Mantis - Resin
Viewing Issue Advanced Details
4798 minor always 10-12-11 14:50 06-20-12 10:52
alex  
ferg  
normal  
closed  
unable to reproduce  
none    
none 4.0.29  
0004798: Japanese characters: java + php
Even if characters set is "UTF-8" in "Quercus" setting and the other environments ,characters in Java String are garbling.

For Example...

Java class :
 1 public class TestClass {
 2
 3 public static String TestString() {
 4 return "&12354;&12356;&12358;&12360;&12362;";
 5 }
 6
 7 public static String toByteString(Object o) {
 8 byte[] b = o.toString().getBytes();
 9 StringBuilder bs = new StringBuilder();
10 String hex;
11 for (int i = 0; i < b.length; i++) {
12 hex = Integer.toHexString(b[i]);
13 bs.append(hex.substring(hex.length() - 2));
14 }
15 return bs.toString();
16 }
17 }
PHP
 1 <?php
 2 // Garbling would happen
 3 $testStr = TestClass::TestString();
 4 echo $testStr;
 5 ?>
 6
 7 <hr/>
 8
 9 <?php
10 // Convert Byte String
11 $val = TestClass::toByteString($testStr);
12 echo $val;
13 ?>
14
15 <hr/>
16
17 <?php
18 // pack
19 echo pack("H*", $val);
20 ?>

Result (HTML)
1 BDFHJ
2 <hr/>
3
4 e38182e38184e38186e38188e3818a
5 <hr/>
6
7 &12354;&12356;&12358;&12360;&12362;
So, Line 1 is unexpected characters, we extected "&12354;&12356;&12358;&12360;&12362;".

Notes
(0005561)
alex   
10-12-11 14:52   
see attached file for nicely formatted code.

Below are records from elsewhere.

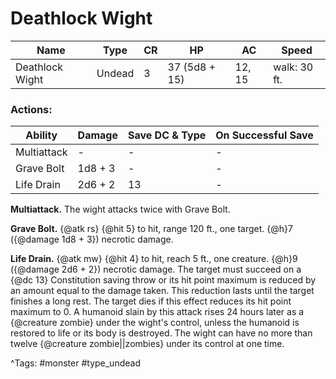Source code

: # Deathlock Wight

| Name | Type | CR | HP | AC | Speed |
|------|------|----|----|----|-------|
| Deathlock Wight | Undead | 3 | 37 (5d8 + 15) | 12, 15 | walk: 30 ft. |

### Actions:

| Ability | Damage | Save DC & Type | On Successful Save |
|---------|--------|----------------|--------------------|
| Multiattack | - | - | - |
| Grave Bolt | 1d8 + 3 | - | - |
| Life Drain | 2d6 + 2 | 13 | - |


**Multiattack.** The wight attacks twice with Grave Bolt.

**Grave Bolt.** {@atk rs} {@hit 5} to hit, range 120 ft., one target. {@h}7 ({@damage 1d8 + 3}) necrotic damage.

**Life Drain.** {@atk mw} {@hit 4} to hit, reach 5 ft., one creature. {@h}9 ({@damage 2d6 + 2}) necrotic damage. The target must succeed on a {@dc 13} Constitution saving throw or its hit point maximum is reduced by an amount equal to the damage taken. This reduction lasts until the target finishes a long rest. The target dies if this effect reduces its hit point maximum to 0. A humanoid slain by this attack rises 24 hours later as a {@creature zombie} under the wight's control, unless the humanoid is restored to life or its body is destroyed. The wight can have no more than twelve {@creature zombie||zombies} under its control at one time.

^Tags: #monster #type_undead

Question 6.
(0005895)
ferg   
06-20-12 10:52   
php/0jj2

Note that the important setting is unicode.semantics="1" and also that the provided code is incorrect because it uses String.getBytes(). Either String.getBytes("UTF-8") or converting to hex from the char directly would be preferred.